[Intel-gfx] [PATCH v13 4/7] drm/i915: No TLB invalidation on suspended GT
Cavitt, Jonathan
jonathan.cavitt at intel.com
Fri Oct 13 14:42:49 UTC 2023
-----Original Message-----
From: Harrison, John C <john.c.harrison at intel.com>
Sent: Thursday, October 12, 2023 6:08 PM
To: Cavitt, Jonathan <jonathan.cavitt at intel.com>; intel-gfx at lists.freedesktop.org
Cc: Gupta, saurabhg <saurabhg.gupta at intel.com>; chris.p.wilson at linux.intel.com; Iddamsetty, Aravind <aravind.iddamsetty at intel.com>; Yang, Fei <fei.yang at intel.com>; Shyti, Andi <andi.shyti at intel.com>; Das, Nirmoy <nirmoy.das at intel.com>; Krzysztofik, Janusz <janusz.krzysztofik at intel.com>; Roper, Matthew D <matthew.d.roper at intel.com>; tvrtko.ursulin at linux.intel.com; jani.nikula at linux.intel.com
Subject: Re: [PATCH v13 4/7] drm/i915: No TLB invalidation on suspended GT
>
> On 10/12/2023 15:38, Jonathan Cavitt wrote:
> > In case of GT is suspended, don't allow submission of new TLB invalidation
> > request and cancel all pending requests.

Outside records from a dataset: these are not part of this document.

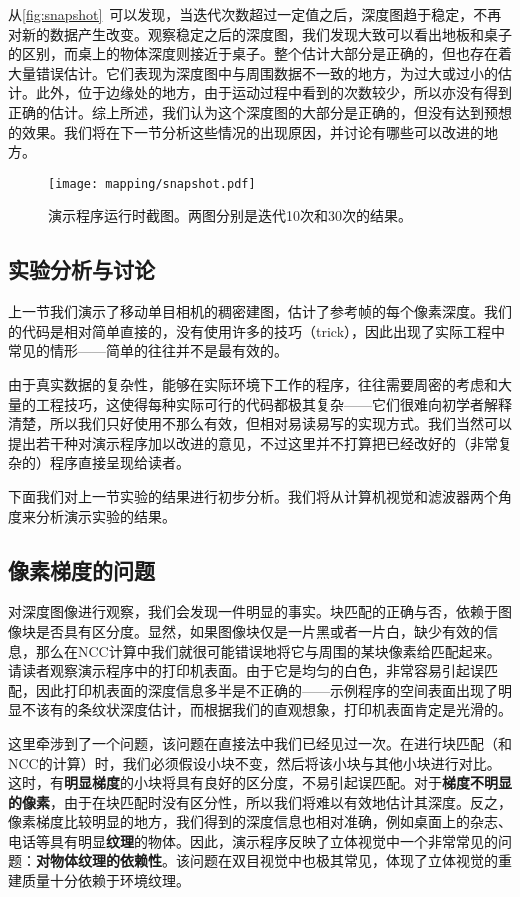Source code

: 从\autoref{fig:snapshot}~可以发现，当迭代次数超过一定值之后，深度图趋于稳定，不再对新的数据产生改变。观察稳定之后的深度图，我们发现大致可以看出地板和桌子的区别，而桌上的物体深度则接近于桌子。整个估计大部分是正确的，但也存在着大量错误估计。它们表现为深度图中与周围数据不一致的地方，为过大或过小的估计。此外，位于边缘处的地方，由于运动过程中看到的次数较少，所以亦没有得到正确的估计。综上所述，我们认为这个深度图的大部分是正确的，但没有达到预想的效果。我们将在下一节分析这些情况的出现原因，并讨论有哪些可以改进的地方。

\begin{figure}[!ht]
	\centering
	\texttt{[image: mapping/snapshot.pdf]}
	\caption{演示程序运行时截图。两图分别是迭代10次和30次的结果。}
	\label{fig:snapshot}
\end{figure}

\subsection{实验分析与讨论}
上一节我们演示了移动单目相机的稠密建图，估计了参考帧的每个像素深度。我们的代码是相对简单直接的，没有使用许多的技巧（trick），因此出现了实际工程中常见的情形——简单的往往并不是最有效的。

由于真实数据的复杂性，能够在实际环境下工作的程序，往往需要周密的考虑和大量的工程技巧，这使得每种实际可行的代码都极其复杂——它们很难向初学者解释清楚，所以我们只好使用不那么有效，但相对易读易写的实现方式。我们当然可以提出若干种对演示程序加以改进的意见，不过这里并不打算把已经改好的（非常复杂的）程序直接呈现给读者。

下面我们对上一节实验的结果进行初步分析。我们将从计算机视觉和滤波器两个角度来分析演示实验的结果。

\subsection{像素梯度的问题}
对深度图像进行观察，我们会发现一件明显的事实。块匹配的正确与否，依赖于图像块是否具有区分度。显然，如果图像块仅是一片黑或者一片白，缺少有效的信息，那么在NCC计算中我们就很可能错误地将它与周围的某块像素给匹配起来。请读者观察演示程序中的打印机表面。由于它是均匀的白色，非常容易引起误匹配，因此打印机表面的深度信息多半是不正确的——示例程序的空间表面出现了明显不该有的条纹状深度估计，而根据我们的直观想象，打印机表面肯定是光滑的。

这里牵涉到了一个问题，该问题在直接法中我们已经见过一次。在进行块匹配（和NCC的计算）时，我们必须假设小块不变，然后将该小块与其他小块进行对比。这时，有\textbf{明显梯度}的小块将具有良好的区分度，不易引起误匹配。对于\textbf{梯度不明显的像素}，由于在块匹配时没有区分性，所以我们将难以有效地估计其深度。反之，像素梯度比较明显的地方，我们得到的深度信息也相对准确，例如桌面上的杂志、电话等具有明显\textbf{纹理}的物体。因此，演示程序反映了立体视觉中一个非常常见的问题：\textbf{对物体纹理的依赖性}。该问题在双目视觉中也极其常见，体现了立体视觉的重建质量十分依赖于环境纹理。

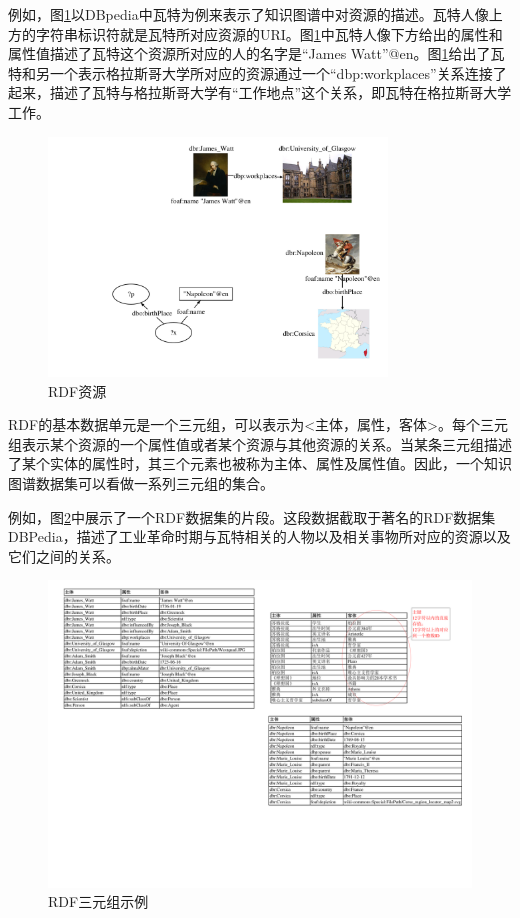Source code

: 例如，图\ref{fig:rdfresource}以DBpedia\cite{DBLP:DBpedia}中瓦特为例来表示了知识图谱中对资源的描述。瓦特人像上方的字符串标识符就是瓦特所对应资源的URI。图\ref{fig:rdfresource}中瓦特人像下方给出的属性和属性值描述了瓦特这个资源所对应的人的名字是“James Watt”@en。图\ref{fig:rdfresource}给出了瓦特和另一个表示格拉斯哥大学所对应的资源通过一个“dbp:workplaces”关系连接了起来，描述了瓦特与格拉斯哥大学有“工作地点”这个关系，即瓦特在格拉斯哥大学工作。

\begin{figure}[h]
\begin{center}
   \includegraphics[width=9cm]{./figures/part1/resource.pdf}
    \caption{RDF资源}
   \label{fig:rdfresource}
\end{center}
\end{figure}

RDF的基本数据单元是一个三元组，可以表示为<主体，属性，客体>。每个三元组表示某个资源的一个属性值或者某个资源与其他资源的关系。当某条三元组描述了某个实体的属性时，其三个元素也被称为主体、属性及属性值。因此，一个知识图谱数据集可以看做一系列三元组的集合。

例如，图\ref{fig:rdftriples}中展示了一个RDF数据集的片段。这段数据截取于著名的RDF数据集DBPedia\cite{DBLP:DBpedia}，描述了工业革命时期与瓦特相关的人物以及相关事物所对应的资源以及它们之间的关系。

\begin{figure}
\begin{center}
   \includegraphics[width=12cm]{./figures/part1/triples.pdf}
    \caption{RDF三元组示例}
   \label{fig:rdftriples}
\end{center}
\end{figure}


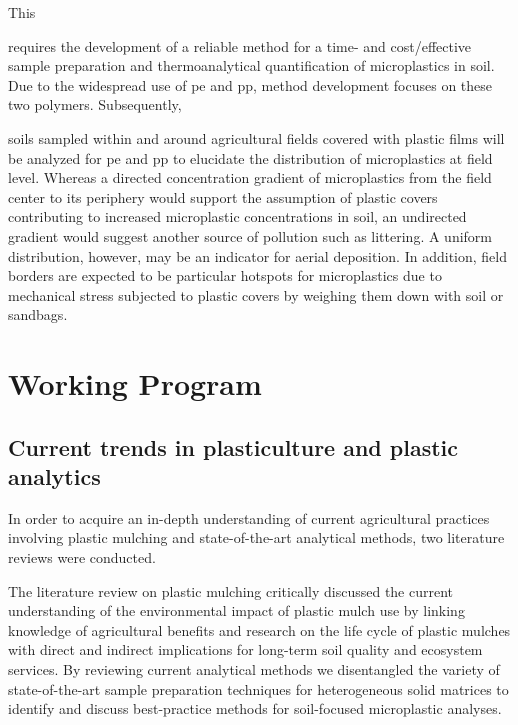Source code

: \documentclass[justified,a4paper,
	nofonts,
	nobib
]{tufte-handout}
\begin{document}
This
\begin{enumerate*}
	\item requires the development of a reliable method for a time- and cost\-/effective sample preparation and thermoanalytical quantification of microplastics in soil. Due to the widespread use of \ac{pe} and \ac{pp}, method development focuses on these two polymers.
	Subsequently, \item soils sampled within and around agricultural fields covered with plastic films will be analyzed for \ac{pe} and \ac{pp} to elucidate the distribution of microplastics at field level. Whereas a directed concentration gradient of microplastics from the field center to its periphery would support the assumption of plastic covers contributing to increased microplastic concentrations in soil, an undirected gradient would suggest another source of pollution such as littering. A uniform distribution, however, may be an indicator for aerial deposition. In addition, field borders are expected to be particular hotspots for microplastics due to mechanical stress subjected to plastic covers by weighing them down with soil or sandbags.
\end{enumerate*}

\section{Working Program}\label{sec:methods}

\subsection{Current trends in plasticulture and plastic analytics}

In order to acquire an in-depth understanding of current agricultural practices involving plastic mulching and state-of-the-art analytical methods, two literature reviews were conducted.

The literature review on plastic mulching critically discussed the current understanding of the environmental impact of plastic
mulch use by linking knowledge of agricultural benefits and research on the life cycle of plastic mulches with direct and indirect implications for long-term soil quality and ecosystem services. By reviewing current analytical methods we disentangled the variety of state-of-the-art
sample preparation techniques for heterogeneous solid matrices to identify and discuss
best-practice methods for soil-focused microplastic analyses.
\end{document}

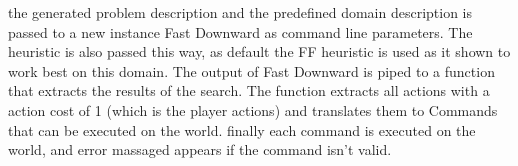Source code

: 	

	
	
	the generated problem description and the predefined domain description is passed to a new instance Fast Downward as command line parameters. The heuristic is also passed this way, as default the FF heuristic is used as it shown to work best on this domain. The output of Fast Downward is piped to a function that extracts the results of the search. The function extracts all actions with a action cost of 1 (which is the player actions) and translates them to Commands that can be executed on the world. finally each command is executed on the world, and error massaged appears if the command isn't valid. 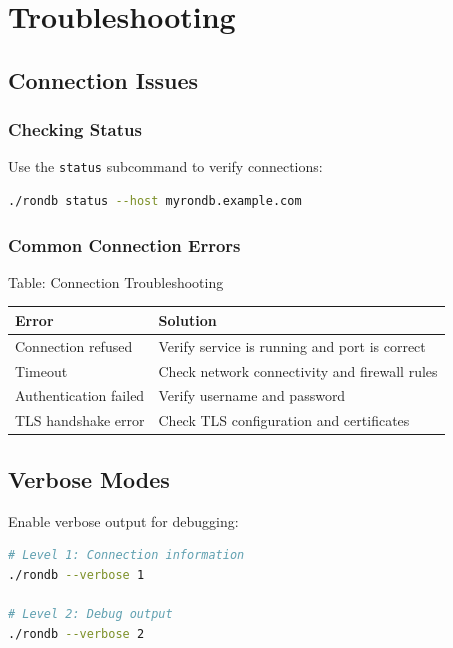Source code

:\documentclass[11pt,a4paper]{report}
\begin{document}
\chapter{Troubleshooting}

\section{Connection Issues}

\subsection{Checking Status}

Use the \texttt{status} subcommand to verify connections:

\begin{lstlisting}[language=bash]
./rondb status --host myrondb.example.com
\end{lstlisting}

\subsection{Common Connection Errors}

Table: Connection Troubleshooting

\begin{tabular}{ll}
\toprule
Error & Solution \\
\midrule
Connection refused & Verify service is running and port is correct \\
Timeout & Check network connectivity and firewall rules \\
Authentication failed & Verify username and password \\
TLS handshake error & Check TLS configuration and certificates \\
\bottomrule
\end{tabular}

\section{Verbose Modes}

Enable verbose output for debugging:

\begin{lstlisting}[language=bash]
# Level 1: Connection information
./rondb --verbose 1

# Level 2: Debug output
./rondb --verbose 2
\end{lstlisting}
\end{document}
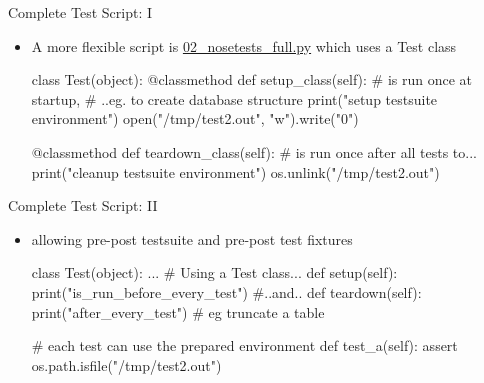 \begin{pyframe}{Complete Test Script: I}
\begin{itemize}
\item A more flexible script is \href{https://github.com/ioggstream/python-course/blob/master/python-for-sysadmin/02\_nosetests\_full.py}{02\_nosetests\_full.py}
which uses a Test class
\begin{pycode}
class Test(object):
  @classmethod
  def setup_class(self): # is run once at startup, 
    # ..eg. to create database structure
    print("setup testsuite environment")
    open("/tmp/test2.out", "w").write("0")

  @classmethod
  def teardown_class(self): # is run once after all tests to...
    print("cleanup testsuite environment")
    os.unlink("/tmp/test2.out")

 
\end{pycode} 
\end{itemize}
\end{pyframe}

\begin{pyframe}{Complete Test Script: II}
\begin{itemize}
\item allowing pre-post testsuite and pre-post test fixtures
\begin{pycode}
class Test(object):
  ...
  # Using a Test class...
  def setup(self): 
    print("is_run_before_every_test") #..and..
  def teardown(self): 
    print("after_every_test") # eg truncate a table

  # each test can use the prepared environment
  def test_a(self): 
    assert os.path.isfile("/tmp/test2.out")
 
\end{pycode}
\end{itemize}
\end{pyframe}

The TLB entries will be
> > invalidated either during GuC reload or on system resume.
> >
> > Signed-off-by: Fei Yang <fei.yang at intel.com>
> > Signed-off-by: Jonathan Cavitt <jonathan.cavitt at intel.com>
> > CC: John Harrison <john.c.harrison at intel.com>
> > Reviewed-by: Andi Shyti <andi.shyti at linux.intel.com>
> > Acked-by: Tvrtko Ursulin <tvrtko.ursulin at intel.com>
> > Acked-by: Nirmoy Das <nirmoy.das at intel.com>
> > ---
> > drivers/gpu/drm/i915/gt/uc/intel_guc.h | 1 +
> > .../gpu/drm/i915/gt/uc/intel_guc_submission.c | 22 ++++++++++++-------
> > drivers/gpu/drm/i915/gt/uc/intel_uc.c | 7 ++++++
> > 3 files changed, 22 insertions(+), 8 deletions(-)
> >
> > diff --git a/drivers/gpu/drm/i915/gt/uc/intel_guc.h b/drivers/gpu/drm/i915/gt/uc/intel_guc.h
> > index 0949628d69f8b..2b6dfe62c8f2a 100644
> > --- a/drivers/gpu/drm/i915/gt/uc/intel_guc.h
> > +++ b/drivers/gpu/drm/i915/gt/uc/intel_guc.h
> > @@ -537,4 +537,5 @@ int intel_guc_invalidate_tlb_engines(struct intel_guc *guc);
> > int intel_guc_invalidate_tlb_guc(struct intel_guc *guc);
> > int intel_guc_tlb_invalidation_done(struct intel_guc *guc,
> > const u32 *payload, u32 len);
> > +void wake_up_all_tlb_invalidate(struct intel_guc *guc);
> > #endif
> > diff --git a/drivers/gpu/drm/i915/gt/uc/intel_guc_submission.c b/drivers/gpu/drm/i915/gt/uc/intel_guc_submission.c
> > index 1377398afcdfa..3a0d20064878a 100644
> > --- a/drivers/gpu/drm/i915/gt/uc/intel_guc_submission.c
> > +++ b/drivers/gpu/drm/i915/gt/uc/intel_guc_submission.c
> > @@ -1796,13 +1796,24 @@ static void __guc_reset_context(struct intel_context *ce, intel_engine_mask_t st
> > intel_context_put(parent);
> > }
> >
> > -void intel_guc_submission_reset(struct intel_guc *guc, intel_engine_mask_t stalled)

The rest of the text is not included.